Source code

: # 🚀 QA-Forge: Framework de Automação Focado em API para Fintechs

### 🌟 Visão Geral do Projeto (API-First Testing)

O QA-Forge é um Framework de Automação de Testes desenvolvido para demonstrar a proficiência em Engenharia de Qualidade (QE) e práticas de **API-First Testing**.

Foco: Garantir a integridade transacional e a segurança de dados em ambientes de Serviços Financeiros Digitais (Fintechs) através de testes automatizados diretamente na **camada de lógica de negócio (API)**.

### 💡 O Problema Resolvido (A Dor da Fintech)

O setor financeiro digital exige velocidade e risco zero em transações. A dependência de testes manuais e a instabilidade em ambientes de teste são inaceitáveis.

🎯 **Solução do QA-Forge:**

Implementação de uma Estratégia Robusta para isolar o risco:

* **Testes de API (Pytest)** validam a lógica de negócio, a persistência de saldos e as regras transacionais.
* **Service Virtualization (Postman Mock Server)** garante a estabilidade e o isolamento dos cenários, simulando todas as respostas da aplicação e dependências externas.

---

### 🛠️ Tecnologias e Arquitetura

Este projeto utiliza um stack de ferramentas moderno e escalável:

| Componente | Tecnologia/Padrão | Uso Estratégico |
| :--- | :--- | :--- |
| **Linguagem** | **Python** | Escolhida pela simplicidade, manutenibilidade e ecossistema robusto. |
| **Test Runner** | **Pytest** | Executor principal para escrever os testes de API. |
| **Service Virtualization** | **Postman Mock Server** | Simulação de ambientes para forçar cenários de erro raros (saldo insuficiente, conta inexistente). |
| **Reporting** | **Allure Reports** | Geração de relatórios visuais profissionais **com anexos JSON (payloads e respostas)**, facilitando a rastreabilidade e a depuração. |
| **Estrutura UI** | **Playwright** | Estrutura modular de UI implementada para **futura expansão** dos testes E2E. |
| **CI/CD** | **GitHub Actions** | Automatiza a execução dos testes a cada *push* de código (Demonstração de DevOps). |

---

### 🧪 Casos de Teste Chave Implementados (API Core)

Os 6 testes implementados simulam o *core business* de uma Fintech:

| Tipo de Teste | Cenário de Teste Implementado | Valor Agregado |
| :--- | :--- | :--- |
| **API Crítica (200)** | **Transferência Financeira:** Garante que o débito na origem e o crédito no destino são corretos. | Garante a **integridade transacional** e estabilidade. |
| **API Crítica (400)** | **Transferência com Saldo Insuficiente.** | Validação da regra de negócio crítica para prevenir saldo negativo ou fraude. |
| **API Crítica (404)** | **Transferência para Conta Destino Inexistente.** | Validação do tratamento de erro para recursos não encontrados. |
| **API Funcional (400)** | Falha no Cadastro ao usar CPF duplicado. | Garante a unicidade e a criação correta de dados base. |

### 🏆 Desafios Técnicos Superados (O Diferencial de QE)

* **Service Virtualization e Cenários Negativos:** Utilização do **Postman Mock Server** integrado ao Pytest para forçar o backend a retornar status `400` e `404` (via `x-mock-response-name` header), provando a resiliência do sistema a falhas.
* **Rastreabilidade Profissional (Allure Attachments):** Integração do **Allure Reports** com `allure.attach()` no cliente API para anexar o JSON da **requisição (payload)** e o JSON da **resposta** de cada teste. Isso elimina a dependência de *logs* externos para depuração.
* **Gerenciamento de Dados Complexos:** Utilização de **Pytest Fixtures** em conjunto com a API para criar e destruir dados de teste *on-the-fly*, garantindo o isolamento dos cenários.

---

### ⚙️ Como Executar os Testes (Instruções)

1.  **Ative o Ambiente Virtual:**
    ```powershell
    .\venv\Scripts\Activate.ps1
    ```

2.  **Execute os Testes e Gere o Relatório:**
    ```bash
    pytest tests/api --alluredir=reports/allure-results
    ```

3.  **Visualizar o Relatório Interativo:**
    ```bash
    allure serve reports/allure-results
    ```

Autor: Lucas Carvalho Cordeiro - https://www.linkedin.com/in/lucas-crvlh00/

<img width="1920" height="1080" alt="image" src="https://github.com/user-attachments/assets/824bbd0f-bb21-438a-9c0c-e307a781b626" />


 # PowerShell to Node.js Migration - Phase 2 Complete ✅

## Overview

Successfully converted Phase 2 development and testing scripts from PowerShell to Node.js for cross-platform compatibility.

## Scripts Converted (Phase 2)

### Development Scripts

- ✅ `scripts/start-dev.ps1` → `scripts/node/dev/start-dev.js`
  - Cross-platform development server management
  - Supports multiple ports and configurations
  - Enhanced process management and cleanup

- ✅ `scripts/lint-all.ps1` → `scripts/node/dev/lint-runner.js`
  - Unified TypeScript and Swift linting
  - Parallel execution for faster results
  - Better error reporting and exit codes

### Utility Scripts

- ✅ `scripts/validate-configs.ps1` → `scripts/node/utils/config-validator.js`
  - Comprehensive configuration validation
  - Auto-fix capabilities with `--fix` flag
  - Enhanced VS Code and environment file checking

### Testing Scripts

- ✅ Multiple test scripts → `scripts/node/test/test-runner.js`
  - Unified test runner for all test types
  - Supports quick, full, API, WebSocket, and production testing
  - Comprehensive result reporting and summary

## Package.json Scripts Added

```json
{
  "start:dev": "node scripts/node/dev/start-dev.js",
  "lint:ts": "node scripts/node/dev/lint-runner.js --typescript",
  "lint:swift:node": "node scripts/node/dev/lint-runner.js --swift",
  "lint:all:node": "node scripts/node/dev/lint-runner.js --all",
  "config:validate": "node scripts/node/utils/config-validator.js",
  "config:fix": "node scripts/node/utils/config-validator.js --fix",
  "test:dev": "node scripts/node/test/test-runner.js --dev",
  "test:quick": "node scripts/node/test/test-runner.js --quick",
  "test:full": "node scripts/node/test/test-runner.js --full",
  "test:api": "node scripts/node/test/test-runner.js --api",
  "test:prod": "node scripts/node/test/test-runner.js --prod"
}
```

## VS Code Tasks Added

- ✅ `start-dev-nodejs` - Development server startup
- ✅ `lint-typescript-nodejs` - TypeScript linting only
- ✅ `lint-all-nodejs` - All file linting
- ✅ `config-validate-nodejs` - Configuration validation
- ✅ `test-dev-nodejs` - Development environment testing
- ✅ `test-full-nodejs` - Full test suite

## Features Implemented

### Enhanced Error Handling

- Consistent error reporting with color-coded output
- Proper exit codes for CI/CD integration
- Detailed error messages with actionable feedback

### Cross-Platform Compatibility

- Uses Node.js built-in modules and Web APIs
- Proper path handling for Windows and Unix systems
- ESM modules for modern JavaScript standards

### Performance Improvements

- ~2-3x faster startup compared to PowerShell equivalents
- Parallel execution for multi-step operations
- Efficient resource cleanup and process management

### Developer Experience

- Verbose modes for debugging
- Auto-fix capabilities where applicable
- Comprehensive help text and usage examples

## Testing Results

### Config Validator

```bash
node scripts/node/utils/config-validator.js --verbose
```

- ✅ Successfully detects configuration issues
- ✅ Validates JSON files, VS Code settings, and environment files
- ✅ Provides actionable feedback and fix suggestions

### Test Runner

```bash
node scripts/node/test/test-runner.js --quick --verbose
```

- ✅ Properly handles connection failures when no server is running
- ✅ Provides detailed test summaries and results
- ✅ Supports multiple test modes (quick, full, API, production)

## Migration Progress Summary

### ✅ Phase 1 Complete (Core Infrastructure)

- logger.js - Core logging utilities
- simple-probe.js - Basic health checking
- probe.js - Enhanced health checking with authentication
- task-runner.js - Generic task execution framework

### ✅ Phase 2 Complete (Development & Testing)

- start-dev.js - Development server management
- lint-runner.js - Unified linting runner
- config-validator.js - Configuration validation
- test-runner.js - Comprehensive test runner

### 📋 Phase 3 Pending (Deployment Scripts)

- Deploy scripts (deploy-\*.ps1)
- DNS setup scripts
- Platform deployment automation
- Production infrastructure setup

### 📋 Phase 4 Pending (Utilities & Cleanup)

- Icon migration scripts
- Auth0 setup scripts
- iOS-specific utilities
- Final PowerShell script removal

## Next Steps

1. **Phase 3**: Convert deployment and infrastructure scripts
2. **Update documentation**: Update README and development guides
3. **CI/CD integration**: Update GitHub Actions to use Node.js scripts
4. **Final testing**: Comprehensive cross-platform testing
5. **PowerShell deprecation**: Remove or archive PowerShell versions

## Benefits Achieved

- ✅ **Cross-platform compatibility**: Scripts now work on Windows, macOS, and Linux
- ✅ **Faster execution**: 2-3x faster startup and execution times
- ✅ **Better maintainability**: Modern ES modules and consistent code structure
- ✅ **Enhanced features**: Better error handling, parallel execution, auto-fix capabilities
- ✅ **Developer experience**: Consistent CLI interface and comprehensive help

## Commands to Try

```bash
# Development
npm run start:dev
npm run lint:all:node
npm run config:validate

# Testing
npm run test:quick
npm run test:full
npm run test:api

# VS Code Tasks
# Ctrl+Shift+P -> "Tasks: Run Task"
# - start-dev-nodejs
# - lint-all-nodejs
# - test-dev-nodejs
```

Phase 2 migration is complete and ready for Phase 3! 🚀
..........
What the exercise asks
For each line of the entries that includes "isolamento", show that line.

Your response
* **Service Virtualization (Postman Mock Server)** garante a estabilidade e o isolamento dos cenários, simulando todas as respostas da aplicação e dependências externas.
* **Gerenciamento de Dados Complexos:** Utilização de **Pytest Fixtures** em conjunto com a API para criar e destruir dados de teste *on-the-fly*, garantindo o isolamento dos cenários.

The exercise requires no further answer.